5 septembre 1999

Salut Fredo,

Je t'ai promis tout à l'heure que j'écrirai un bout de page ce soir. Mais tu sais, je suis toujours aussi fatiguée ! Faut croire que je n'ai plus vingt ans, moi ! Cependant, il est trop tôt pour aller dormir tout de même. Je vais au moins attendre la nuit. Alors je peux bien passer la soirée avec toi.

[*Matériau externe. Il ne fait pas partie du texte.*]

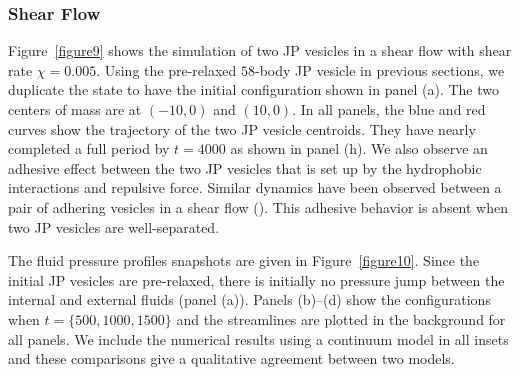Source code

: \documentclass[lineno]{jfm}
\begin{document}
\subsubsection{Shear Flow}

Figure~\ref{figure9} shows the simulation of two JP vesicles in a
shear flow with shear rate $\chi=0.005$. Using the pre-relaxed $58$-body
JP vesicle in previous sections, we duplicate the state to have the
initial configuration shown in panel (a). The two centers of mass are at
$(-10,0)$ and $(10,0)$. In all panels, the blue and red curves show the
trajectory of the two JP vesicle centroids. They have nearly
completed a full period by $t=4000$ as shown in panel (h). We also
observe an adhesive effect between the two JP vesicles that is set up
by the hydrophobic interactions and repulsive force. Similar dynamics
have been observed between a pair of adhering vesicles in a shear flow
(\cite{qua-vee-you2019, abb-far-ezz-ben-mis2021}). This adhesive
behavior is absent when two JP vesicles are well-separated.

The fluid pressure profiles snapshots are given in
Figure~\ref{figure10}. Since the initial JP vesicles are pre-relaxed,
there is initially no pressure jump between the internal and external
fluids (panel (a)). Panels (b)--(d) show the configurations when $t =
\{500,1000,1500\}$ and the streamlines are plotted in the background for
all panels. We include the numerical results using a continuum model in
all insets and these comparisons give a qualitative agreement between
two models.
\end{document}
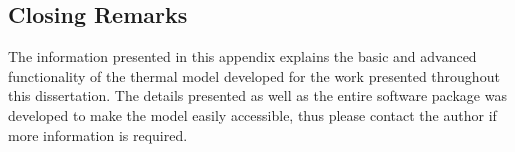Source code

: \subsection{Closing Remarks}
The information presented in this appendix explains the basic and advanced functionality of the thermal model developed for the work presented throughout this dissertation.  The details presented as well as the entire software package was developed to make the model easily accessible, thus please contact the author if more information is required.
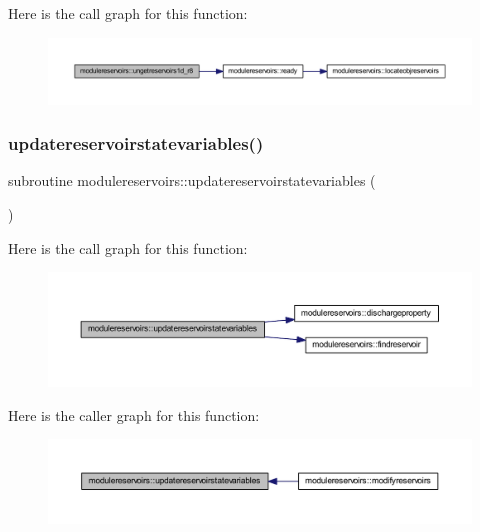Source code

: Here is the call graph for this function\+:\nopagebreak
\begin{figure}[H]
\begin{center}
\leavevmode
\includegraphics[width=350pt]{namespacemodulereservoirs_abf51c8915a730bb078066132f1085b94_cgraph}
\end{center}
\end{figure}
\mbox{\label{namespacemodulereservoirs_a2c3bef9b0aaebe8a9cfd93bc27290e82}} 
\subsubsection{\texorpdfstring{updatereservoirstatevariables()}{updatereservoirstatevariables()}}
{\footnotesize\ttfamily subroutine modulereservoirs\+::updatereservoirstatevariables (\begin{DoxyParamCaption}{ }\end{DoxyParamCaption})\hspace{0.3cm}{\ttfamily [private]}}

Here is the call graph for this function\+:\nopagebreak
\begin{figure}[H]
\begin{center}
\leavevmode
\includegraphics[width=350pt]{namespacemodulereservoirs_a2c3bef9b0aaebe8a9cfd93bc27290e82_cgraph}
\end{center}
\end{figure}
Here is the caller graph for this function\+:\nopagebreak
\begin{figure}[H]
\begin{center}
\leavevmode
\includegraphics[width=350pt]{namespacemodulereservoirs_a2c3bef9b0aaebe8a9cfd93bc27290e82_icgraph}
\end{center}
\end{figure}
\mbox{\label{namespacemodulereservoirs_a2af994aa3f7d8318c768f2960bb34e06}} 
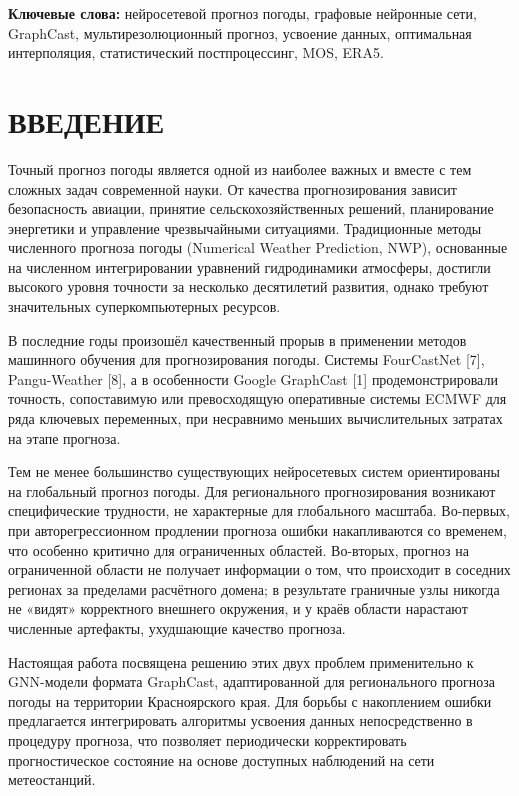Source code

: \documentclass[14pt,a4paper]{extarticle}
\numberwithin{table}{section}
\numberwithin{figure}{section}
\numberwithin{equation}{section}
\begin{document}
\textbf{Ключевые слова:} нейросетевой прогноз погоды, графовые нейронные
сети, GraphCast, мультирезолюционный прогноз, усвоение данных,
оптимальная интерполяция, статистический постпроцессинг, MOS, ERA5.


\newpage

\tableofcontents

\section{ВВЕДЕНИЕ}\label{ux432ux432ux435ux434ux435ux43dux438ux435}

Точный прогноз погоды является одной из наиболее важных и вместе с тем
сложных задач современной науки. От качества прогнозирования зависит
безопасность авиации, принятие сельскохозяйственных решений,
планирование энергетики и управление чрезвычайными ситуациями.
Традиционные методы численного прогноза погоды (Numerical Weather
Prediction, NWP), основанные на численном интегрировании уравнений
гидродинамики атмосферы, достигли высокого уровня точности за несколько
десятилетий развития, однако требуют значительных суперкомпьютерных
ресурсов.

В последние годы произошёл качественный прорыв в применении методов
машинного обучения для прогнозирования погоды. Системы FourCastNet
{[}7{]}, Pangu-Weather {[}8{]}, а в особенности Google GraphCast {[}1{]}
продемонстрировали точность, сопоставимую или превосходящую оперативные
системы ECMWF для ряда ключевых переменных, при несравнимо меньших
вычислительных затратах на этапе прогноза.

Тем не менее большинство существующих нейросетевых систем ориентированы
на глобальный прогноз погоды. Для регионального прогнозирования
возникают специфические трудности, не характерные для глобального
масштаба. Во-первых, при авторегрессионном продлении прогноза ошибки
накапливаются со временем, что особенно критично для ограниченных
областей. Во-вторых, прогноз на ограниченной области не получает
информации о том, что происходит в соседних регионах за пределами
расчётного домена; в результате граничные узлы никогда не «видят»
корректного внешнего окружения, и у краёв области нарастают численные
артефакты, ухудшающие качество прогноза.

Настоящая работа посвящена решению этих двух проблем применительно к
GNN-модели формата GraphCast, адаптированной для регионального прогноза
погоды на территории Красноярского края. Для борьбы с накоплением ошибки
предлагается интегрировать алгоритмы усвоения данных непосредственно в
процедуру прогноза, что позволяет периодически корректировать
прогностическое состояние на основе доступных наблюдений на сети
метеостанций.
\end{document}
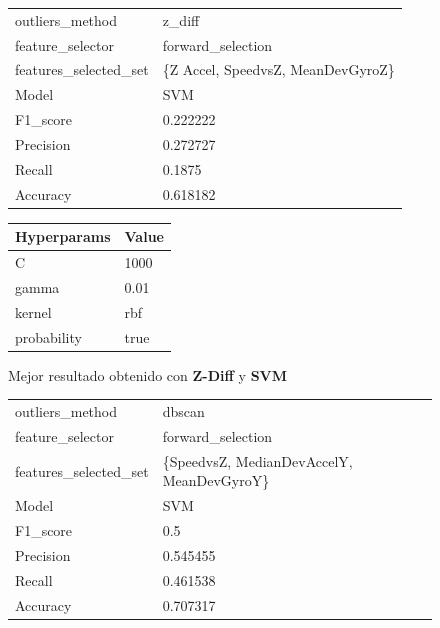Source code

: \begin{appendices}
		\begin{figure}[htb]
			\centering
			\begin{tabular}{ll}
				\toprule
					  outliers\_method &                            z\_diff \\
					 feature\_selector &                 forward\_selection \\
				features\_selected\_set & \{Z Accel, SpeedvsZ, MeanDevGyroZ\} \\
								Model &                               SVM \\
						F1\_score &                          0.222222 \\
					   Precision &                          0.272727 \\
						  Recall &                            0.1875 \\
						Accuracy &                          0.618182 \\
				\bottomrule
			\end{tabular}
			\newline
			\newline

			\begin{tabular}{ll}
				\toprule
				Hyperparams & Value \\
				\midrule
						  C &  1000 \\
					  gamma &  0.01 \\
					 kernel &   rbf \\
				probability &  true \\
				\bottomrule
			\end{tabular}
			\caption{Mejor resultado obtenido con \textbf{Z-Diff} y \textbf{SVM}}
			\label{table:18}
		\end{figure}

		\begin{figure}[htb]
			\centering
			\begin{tabular}{ll}
				\toprule
					  outliers\_method &                                    dbscan \\
					 feature\_selector &                         forward\_selection \\
				features\_selected\_set & \{SpeedvsZ, MedianDevAccelY, MeanDevGyroY\} \\
								Model &                                       SVM \\
						F1\_score &                                       0.5 \\
					   Precision &                                  0.545455 \\
						  Recall &                                  0.461538 \\
						Accuracy &                                  0.707317 \\
				\bottomrule
			\end{tabular}
			\newline
			\newline


\end{figure}
\end{appendices}
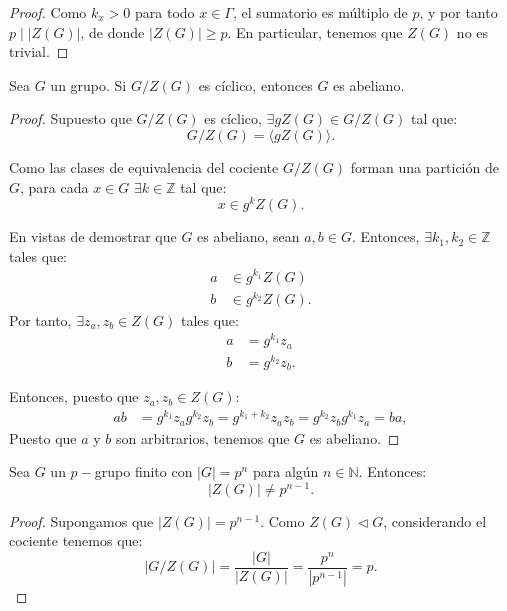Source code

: \begin{ejercicio}
\begin{teo}[de Burnside]
\begin{proof}
            Como \(k_x > 0\) para todo \(x\in \Gamma\), el sumatorio es múltiplo de \(p\), y por tanto $p\mid |Z(G)|$, de donde $|Z(G)|\geq p$. En particular, tenemos que \(Z(G)\) no es trivial.
        \end{proof}
    \end{teo}

    \begin{lema}
        Sea \(G\) un grupo. Si $G/Z(G)$ es cíclico, entonces \(G\) es abeliano.
        \begin{proof}
            Supuesto que \(G/Z(G)\) es cíclico, \(\exists gZ(G)\in G/Z(G)\) tal que:
            \begin{equation*}
                G/Z(G) = \langle gZ(G)\rangle.
            \end{equation*}

            Como las clases de equivalencia del cociente \(G/Z(G)\) forman una partición de \(G\), para cada \(x\in G\) $\exists k\in \mathbb{Z}$ tal que:
            \begin{equation*}
                x\in g^{k} Z(G).
            \end{equation*}

            En vistas de demostrar que \(G\) es abeliano, sean $a,b\in G$. Entonces, $\exists k_1, k_2\in \mathbb{Z}$ tales que:
            \begin{align*}
                a&\in g^{k_1} Z(G)\\
                b&\in g^{k_2} Z(G).
            \end{align*}
            Por tanto, $\exists z_a, z_b\in Z(G)$ tales que:
            \begin{align*}
                a &= g^{k_1} z_a\\
                b &= g^{k_2} z_b.
            \end{align*}

            Entonces, puesto que $z_a, z_b\in Z(G)$:
            \begin{align*}
                ab &= g^{k_1} z_a g^{k_2} z_b = g^{k_1+k_2} z_a z_b
                = g^{k_2} z_b g^{k_1} z_a = b a,
            \end{align*}
            Puesto que \(a\) y \(b\) son arbitrarios, tenemos que \(G\) es abeliano.
        \end{proof}
    \end{lema}
    \begin{coro}
        Sea \(G\) un \(p-\)grupo finito con \(|G| = p^n\) para algún \(n\in \mathbb{N}\). Entonces:
        \begin{equation*}
            |Z(G)| \neq p^{n-1}.
        \end{equation*}
        \begin{proof}
            Supongamos que \(|Z(G)| = p^{n-1}\).
            Como $Z(G)\lhd G$, considerando el cociente tenemos que:
            \begin{equation*}
                \left|G/Z(G)\right| = \frac{|G|}{|Z(G)|} = \frac{p^n}{|p^{n-1}|} = p.
            \end{equation*}


\end{proof}
\end{coro}
\end{ejercicio}
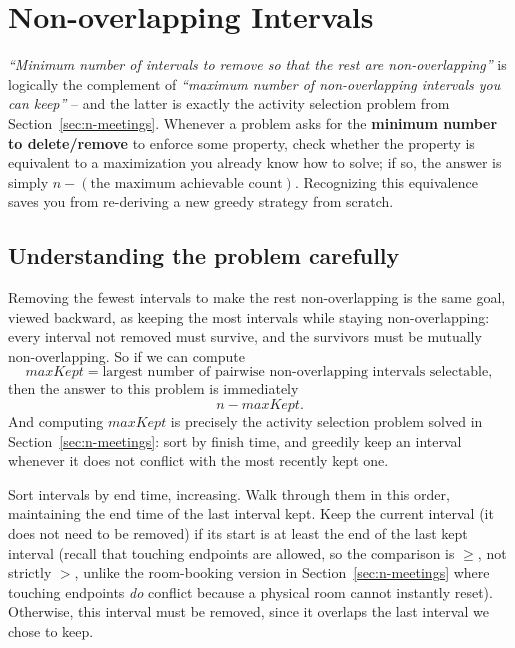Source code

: \section{Non-overlapping Intervals}
\label{sec:non-overlapping-intervals}


\begin{patternbox}
\emph{``Minimum number of intervals to remove so that the rest are
non-overlapping''} is logically the complement of
\emph{``maximum number of non-overlapping intervals you can keep''} -- and
the latter is exactly the activity selection problem from
Section~\ref{sec:n-meetings}. Whenever a problem asks for the
\textbf{minimum number to delete/remove} to enforce some property, check
whether the property is equivalent to a maximization you already know how
to solve; if so, the answer is simply
$n - (\text{the maximum achievable count})$. Recognizing this equivalence
saves you from re-deriving a new greedy strategy from scratch.
\end{patternbox}

\subsection*{Understanding the problem carefully}

Removing the fewest intervals to make the rest non-overlapping is the same
goal, viewed backward, as keeping the most intervals while staying
non-overlapping: every interval not removed must survive, and the survivors
must be mutually non-overlapping. So if we can compute
\[
  \textit{maxKept} = \text{largest number of pairwise non-overlapping
  intervals selectable},
\]
then the answer to this problem is immediately
\[
  n - \textit{maxKept}.
\]
And computing $\textit{maxKept}$ is precisely the activity selection problem
solved in Section~\ref{sec:n-meetings}: sort by finish time, and greedily
keep an interval whenever it does not conflict with the most recently kept
one.

\begin{ideabox}
Sort intervals by end time, increasing. Walk through them in this order,
maintaining the end time of the last interval kept. Keep the current
interval (it does not need to be removed) if its start is at least the end
of the last kept interval (recall that touching endpoints are allowed, so
the comparison is $\ge$, not strictly $>$, unlike the room-booking version
in Section~\ref{sec:n-meetings} where touching endpoints \emph{do} conflict
because a physical room cannot instantly reset). Otherwise, this interval
must be removed, since it overlaps the last interval we chose to keep.
\end{ideabox}

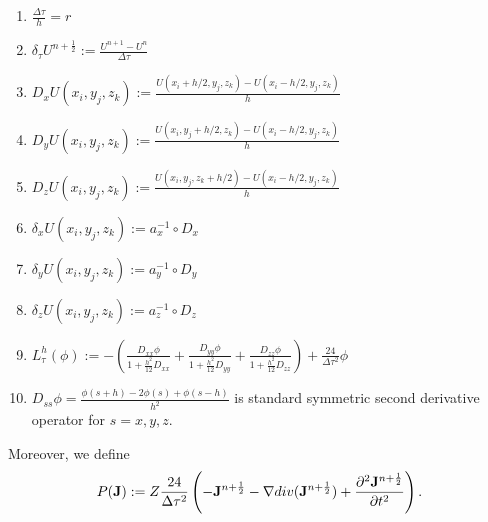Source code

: \documentclass[12pt,reqno]{amsart}
\theoremstyle{definition}
\numberwithin{equation}{section}
\begin{document}
	\begin{enumerate}
		\item $\frac{\Delta \tau }{h}=r$
		\item $\delta_{\tau} U^{n+\frac{1}{2}}:=\frac{U^{n+1}-U^{n}}{\Delta \tau}$
				\item $D_x U(x_i,y_j,z_k):=\frac{U(x_i+h/2,y_j,z_k)-U(x_i-h/2,y_j,z_k)}{h}$
	\item $D_y U(x_i,y_j,z_k):=\frac{U(x_i,y_j+h/2,z_k)-U(x_i-h/2,y_j,z_k)}{h}$
		\item $D_z U(x_i,y_j,z_k):=\frac{U(x_i,y_j,z_k+h/2)-U(x_i-h/2,y_j,z_k)}{h}$

		\item $\delta_x U(x_i,y_j,z_k):=a_x^{-1}\circ D_x$
		\item $\delta_y U(x_i,y_j,z_k):=a_y^{-1}\circ D_y$
		\item 	$\delta_z U(x_i,y_j,z_k):=a_z^{-1}\circ D_z$
		\item $
		L_{\tau}^h(\phi):=-
		\left (
		\frac{D_{xx}\phi}{1+\frac{h^2}{12}D_{xx}}+\frac{D_{yy}\phi}{1+\frac{h^2}{12}D_{yy}}
		+\frac{D_{zz}\phi}{1+\frac{h^2}{12}D_{zz}}\right)
		+\frac{24}{\Delta \tau^2}\phi
		$
		\item
		$D_{ss}\phi=\frac{\phi(s+h)-2\phi(s)+\phi(s-h)}{h^2}$ is standard symmetric second derivative operator for $s=x,y,z$.
	\end{enumerate}
	
	Moreover, we define 
	$$
	P({\bf J}):=Z\frac{24}{\Delta \tau^2}\left ( -{\bf J}^{n+\frac{1}{2}}-\nabla div({\bf J}^{n+\frac{1}{2}})+\frac{\partial^2{\bf J}^{n+\frac{1}{2}}}{\partial t^2}\right ).
	$$
\end{document}
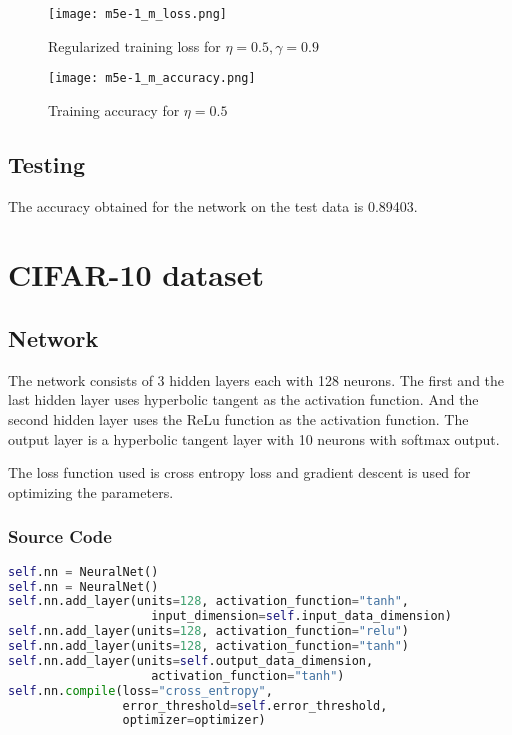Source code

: \documentclass{article}
\begin{document}
\begin{figure}[!ht]
  \texttt{[image: m5e-1\_m\_loss.png]}
  \caption{Regularized training loss for $\eta = 0.5, \gamma = 0.9$}
  \label{fig:mnist_one_loss}
\end{figure}

\begin{figure}[!ht]
  \texttt{[image: m5e-1\_m\_accuracy.png]}
  \caption{Training accuracy for $\eta = 0.5$}
  \label{fig:mnist_one_accuracy}
\end{figure}

\subsection{Testing}
The accuracy obtained for the network on the test data is 0.89403.

\section {CIFAR-10 dataset}
\subsection{Network}
The network consists of 3 hidden layers each with 128 neurons.  The first and the last
hidden layer uses hyperbolic tangent as the activation function. And the second
hidden layer uses the ReLu function as the activation function. The output layer is
a hyperbolic tangent layer with 10 neurons with softmax output.

The loss function used is cross entropy loss and gradient descent is used for
optimizing the parameters.

\subsubsection{Source Code}
\begin{lstlisting}[language=python]
self.nn = NeuralNet()
self.nn = NeuralNet()
self.nn.add_layer(units=128, activation_function="tanh",
                    input_dimension=self.input_data_dimension)
self.nn.add_layer(units=128, activation_function="relu")
self.nn.add_layer(units=128, activation_function="tanh")
self.nn.add_layer(units=self.output_data_dimension,
                    activation_function="tanh")
self.nn.compile(loss="cross_entropy",
                error_threshold=self.error_threshold,
                optimizer=optimizer)
\end{lstlisting}
\end{document}
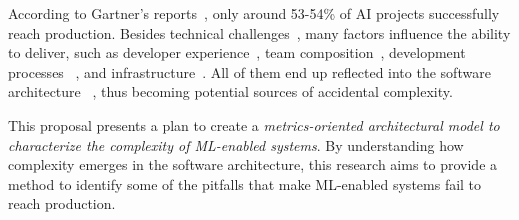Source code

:   According to Gartner's reports~\parencite{Gartner2020,Gartner2022},
  only around 53-54\% of AI projects successfully reach production.
  Besides technical challenges~\parencite{Sculley2015HiddenSystems, 
  Thung2012AnSystems}, many factors influence the ability to deliver, such as
    developer experience~\parencite{MartinCleanCode2008,Reilly2022TheChange},
    team composition~\parencite{Nahar2021MoreProjects,Skelton2019TeamFlow},
    development processes ~\parencite{Nahar2021MoreProjects,
    Shankar2022OperationalizingStudy, Wazir2023MLOps:Review}, and
    infrastructure~\parencite{Davis2019CloudPatterns}.
  All of them end up reflected into the software architecture%
  ~\parencite{Brooks1975TheMan-Month, Ford2021SoftwareParts,
  Richards2020FundamentalsApproach}, thus becoming potential
  sources of accidental complexity.

  This proposal presents a plan to create a \emph{metrics-oriented
  architectural model to characterize the complexity of ML-enabled
  systems}. By understanding how complexity emerges in the software
  architecture, this research aims to provide a method to
  identify some of the pitfalls that make ML-enabled systems
  fail to reach production.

Je t'écris donc depuis Evaville. C'est ma première soirée ici. On a commencé à déménager quelques affaires - juste le strict minimum vital : un lit, une casserole, un bureau, une chaise... et bien sûr un ordinateur, mais ça tu t'en étais déjà aperçu ! Ca me fait drôle d'être ici. Je n'ai pas encore trouvé mes repères. Je ne connais pas encore les bruits. Et puis tout à l'heure, en dînant devant un mur blanc, je me suis aperçue que ça faisait longtemps que je n'avais plus été seule comme ce soir. La solitude aussi c'est une chose à laquelle je dois m'habituer. Même Friedrich n'est pas encore arrivé ici.

Solitude est un bien grand mot. Car à vrai dire, je ne suis pas seule : il y a les cloches. Chaque heure, chaque quart d'heure, chaque demi heure, elles me chantent : "E-Va, E-va, E-va". Et à midi, c'est l'explosion de joie. Peut-être fêtent-elles mon arrivée auprès d'elles.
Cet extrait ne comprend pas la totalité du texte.